In de kennistoets stelt de huisarts bij de heer De Zwart, 63 jaar, de diagnose perifeer arterieel vaatlijden. Zij vertelt de heer De Zwart dat er een indicatie is voor cholesterolverlagende medicatie en geeft hem informatie over het risico op een hartaandoening en over het nut van cholesterolverlaging. Onlangs volgde ze een cursus Evidence based medicine en ze weet dat je het geleerde zo snel mogelijk in de praktijk moet toepassen. Bovendien hoopt zij de heer De Zwart met haar informatie extra te motiveren om zo gezond mogelijk te leven.

Eerst de standaard

De huisarts gaat op zoek naar de evidence voor cholesterolverlagende therapie. Zij vindt deze in noot 1 van de NHG-Standaard Cholesterol. Daarin staat een uitgebreid overzicht waarin zij alle in de cursus geleerde getallen terugziet: kenmerken van de onderzochte groep, aantal onderzochte patiënten en de duur van de follow-up, zodat duidelijk wordt wat de langetermijneffecten zijn en wat de kans is op bijwerkingen indien een middel gedurende langere tijd wordt gebruikt. Daarnaast staan natuurlijk de resultaten vermeld, uitgedrukt in relatieve en absolute risicoreductie en het number needed to treat (NNT). De makers van deze standaard hebben erg hun best gedaan, want er staat zelfs al bij in hoeverre de kans toeneemt om een bepaald eindpunt niet te bereiken als statines worden geslikt.

Hogere wiskunde

De huisarts herinnert zich uit de cursus wat de getallen betekenen: de relatieve risicoreductie (RRR) geeft het percentage aan waarmee de kans op de onderzochte gebeurtenis afneemt als gevolg van de behandeling. Alleen vermelding van de RRR is niet erg informatief. Immers, een RRR van 50 procent zegt iets volkomen anders als een behandeling leidt tot een absolute risicovermindering van 40 naar 20 procent dan bij een absolute afname van 2 naar 1 procent. In het laatste geval wegen de voordelen van de behandeling misschien niet op tegen de nadelen en de gemaakte kosten. De uitkomst van een trial krijgt dus pas betekenis wanneer ook de absolute risicoreductie (ARR) of het NNT wordt gegeven. De ARR is het absolute risicoverschil tussen de interventie- en de controlegroep. Uitgaande van de ARR is het NNT te berekenen, namelijk: NNT = (1/ARR). Het NNT geeft het aantal patiënten weer dat men moet behandelen om ten opzichte van de therapie waarmee men vergelijkt (bijvoorbeeld een placebo) bij één extra patiënt een gunstige uitkomst te verkrijgen of een ongunstige te voorkomen. Een voorbeeld: door het gebruik van een antihypertensivum wordt de bloeddruk effectief verlaagd. Na behandeling gedurende één jaar van 1.000 patiënten met dagelijks één tablet is de sterfte in de interventiegroep 2 procent en in de controlegroep 3 procent.
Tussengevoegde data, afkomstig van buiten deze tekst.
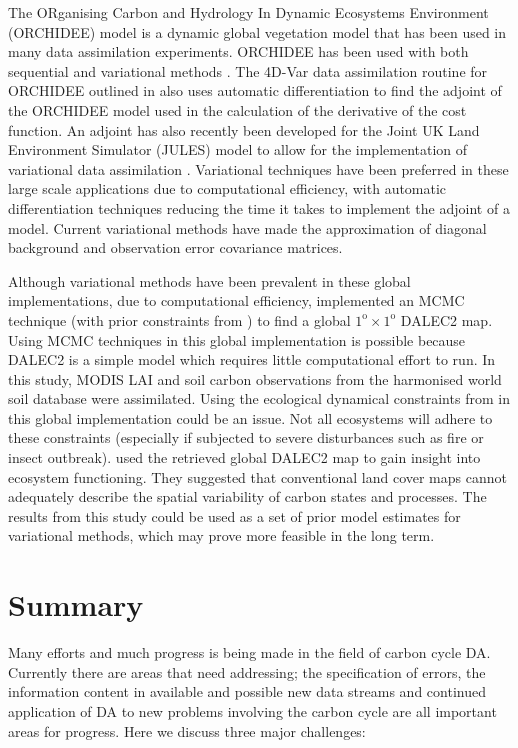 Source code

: The ORganising Carbon and Hydrology In Dynamic Ecosystems Environment (ORCHIDEE) model \citep{Krinner2005} is a dynamic global vegetation model that has been used in many data assimilation experiments. ORCHIDEE has been used with both sequential \citep{Demarty2007} and variational methods \citep{Bacour2015}. The 4D-Var data assimilation routine for ORCHIDEE outlined in \citet{Kuppel2012} also uses automatic differentiation to find the adjoint of the ORCHIDEE model used in the calculation of the derivative of the cost function. An adjoint has also recently been developed for the Joint UK Land Environment Simulator (JULES) model to allow for the implementation of variational data assimilation \citep{raoult2016land}. Variational techniques have been preferred in these large scale applications due to computational efficiency, with automatic differentiation techniques reducing the time it takes to implement the adjoint of a model. Current variational methods have made the approximation of diagonal background and observation error covariance matrices. %

Although variational methods have been prevalent in these global implementations, due to computational efficiency, \citet{bloom2016decadal} implemented an MCMC technique (with prior constraints from \citet{Bloom2015}) to find a global \(1^\text{o} \times 1^\text{o}\) DALEC2 map. Using MCMC techniques in this global implementation is possible because DALEC2 is a simple model which requires little computational effort to run. In this study, MODIS LAI and soil carbon observations from the harmonised world soil database were assimilated. Using the ecological dynamical constraints from \citet{Bloom2015} in this global implementation could be an issue. Not all ecosystems will adhere to these constraints (especially if subjected to severe disturbances such as fire or insect outbreak). \citet{bloom2016decadal} used the retrieved global DALEC2 map to gain insight into ecosystem functioning. They suggested that conventional land cover maps cannot adequately describe the spatial variability of carbon states and processes. The results from this study could be used as a set of prior model estimates for variational methods, which may prove more feasible in the long term. 

\section{Summary}

Many efforts and much progress is being made in the field of carbon cycle DA. Currently there are areas that need addressing; the specification of errors, the information content in available and possible new data streams and continued application of DA to new problems involving the carbon cycle are all important areas for progress. Here we discuss three major challenges:

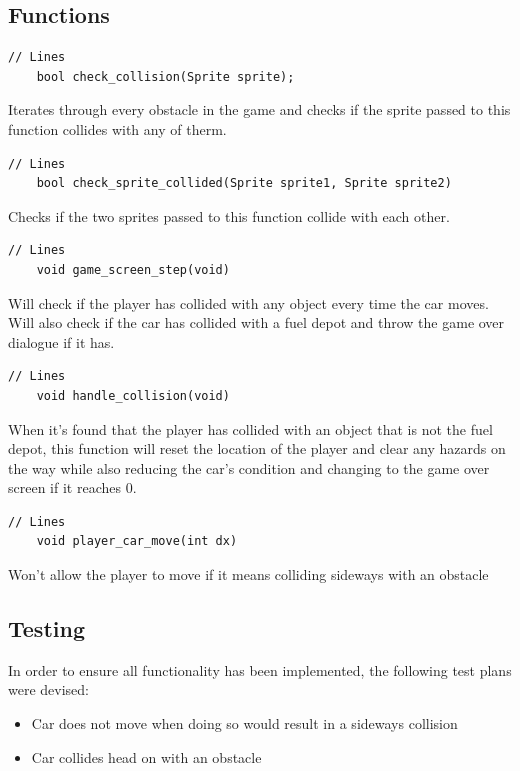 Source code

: \documentclass{article}
\begin{document}
\subsection*{Functions}
\begin{lstlisting}[style=CStyle]
	// Lines 
	bool check_collision(Sprite sprite);
\end{lstlisting}
Iterates through every obstacle in the game and checks if the sprite passed to this function collides with any of therm.
\begin{lstlisting}[style=CStyle]
	// Lines 
	bool check_sprite_collided(Sprite sprite1, Sprite sprite2)
\end{lstlisting}
Checks if the two sprites passed to this function collide with each other.
\begin{lstlisting}[style=CStyle]
	// Lines
	void game_screen_step(void)
\end{lstlisting}
Will check if the player has collided with any object every time the car moves. Will also check if the car has collided with a fuel depot and throw the game over dialogue if it has.
\begin{lstlisting}[style=CStyle]
	// Lines
	void handle_collision(void)
\end{lstlisting}
When it's found that the player has collided with an object that is not the fuel depot, this function will reset the location of the player and clear any hazards on the way while also reducing the car's condition and changing to the game over screen if it reaches 0.
\begin{lstlisting}[style=CStyle]
	// Lines 
	void player_car_move(int dx) 
\end{lstlisting}
Won't allow the player to move if it means colliding sideways with an obstacle
\newpage

\subsection*{Testing}
In order to ensure all functionality has been implemented, the following test plans were devised:
\begin{itemize}
	\item Car does not move when doing so would result in a sideways collision
	\item Car collides head on with an obstacle
\end{itemize}
\end{document}
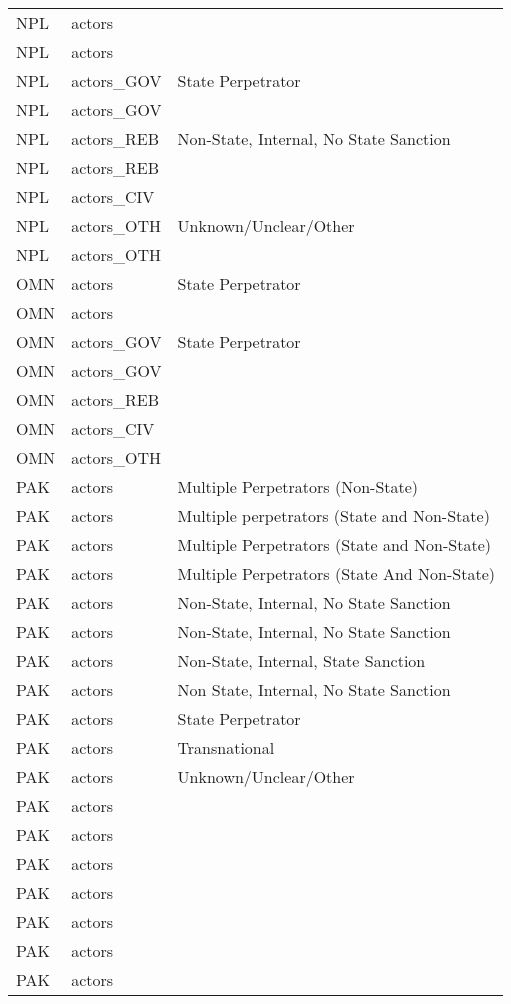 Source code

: \begin{table}[ht]
\begin{tabular}{lll}
  NPL & actors &  \\ 
  NPL & actors &  \\ 
  NPL & actors\_GOV & State Perpetrator \\ 
  NPL & actors\_GOV &  \\ 
  NPL & actors\_REB & Non-State, Internal, No State Sanction \\ 
  NPL & actors\_REB &  \\ 
  NPL & actors\_CIV &  \\ 
  NPL & actors\_OTH & Unknown/Unclear/Other \\ 
  NPL & actors\_OTH &  \\ 
  OMN & actors & State Perpetrator \\ 
  OMN & actors &  \\ 
  OMN & actors\_GOV & State Perpetrator \\ 
  OMN & actors\_GOV &  \\ 
  OMN & actors\_REB &  \\ 
  OMN & actors\_CIV &  \\ 
  OMN & actors\_OTH &  \\ 
  PAK & actors & Multiple Perpetrators (Non-State) \\ 
  PAK & actors & Multiple perpetrators (State and Non-State) \\ 
  PAK & actors & Multiple Perpetrators (State and Non-State) \\ 
  PAK & actors & Multiple Perpetrators (State And Non-State) \\ 
  PAK & actors & Non-State, Internal, No State Sanction \\ 
  PAK & actors & Non-State, Internal, No State Sanction \\ 
  PAK & actors & Non-State, Internal, State Sanction \\ 
  PAK & actors & Non State, Internal, No State Sanction \\ 
  PAK & actors & State Perpetrator \\ 
  PAK & actors & Transnational \\ 
  PAK & actors & Unknown/Unclear/Other \\ 
  PAK & actors &  \\ 
  PAK & actors &  \\ 
  PAK & actors &  \\ 
  PAK & actors &  \\ 
  PAK & actors &  \\ 
  PAK & actors &  \\ 
  PAK & actors &  \\ 

\end{tabular}
\end{table}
Het absolute risico neemt af met 1 procent (0,01) en het NNT is dan 100 (1/0,01) voor de periode van een jaar.

Zelf zoeken

De huisarts besluit toch ook even in de NHG-Standaard Perifeer arterieel vaatlijden te kijken om te zien of de evidence daar wordt toegespitst op de groep die het beste overeenkomt met het risicoprofiel van de heer De Zwart. Zij ziet dat de Heart Protection Study wordt aangehaald, een groot cohortonderzoek onder 20.536 patiënten, in de leeftijd van 40 tot 80 jaar, die gedurende 5 jaar gerandomiseerd en geblindeerd 40 mg simvastatine per dag kregen toegediend. Er zijn ook in deze trial harde eindpunten gebruikt zoals het optreden van een hartinfarct, en geen surrogaatparameter zoals de hoogte van het cholesterolgehalte. De huisarts zoekt de trial zelf op, zodat zij de resultaten ziet van de groep patiënten met PAV maar zonder coronaire hartziekte. In deze groep is na 5 jaar een major vascular event, zoals een hartinfarct, opgetreden bij 327 van de 1.325 patiënten (24,7 procent) die simvastatine gebruikten en bij 420 van de 1.376 patiënten (30,5 procent) met een placebo. De relatieve risicoreductie is daarmee 20 procent, het absolute risicoverschil 5,8 procent en het NNT 17 (1/0,058). In combinatie met de informatie uit de NHG-Standaard Cholesterol weet de huisarts nu genoeg.

Kennis van elders

In de regel is het natuurlijk moeilijk om als individuele huisarts tot een allesomvattende conclusie te komen op basis van de uitkomsten van verschillende trials. Praktischer is het om, indien mogelijk, gebruik te maken van de resultaten van anderen. Zo zijn er systematische reviews of meta-analyses waarin de gegevens van verschillende onderzoeken getalsmatig worden gecombineerd, zodat het effect van behandeling zo nauwkeurig mogelijk kan worden geschat. En ook kan worden gebruikgemaakt van richtlijnen waarin de evidence van alle relevante onderzoeken is gewogen alvorens tot een aanbeveling te komen, zoals de NHG-Standaarden.

In gesprek

De huisarts besluit de heer De Zwart te vertellen dat hij door gebruik van de cholesterolverlagende medicatie 20 procent minder kans heeft op een hartinfarct. Als hij samen met zestien andere patiënten de medicatie gedurende vijf jaar slikt, zal bij een van hen een hartinfarct worden voorkomen. Samen spreken zij verder over de risico's, de therapeutische mogelijkheden en het belang van verandering van leefstijl, en dan met name stoppen met roken.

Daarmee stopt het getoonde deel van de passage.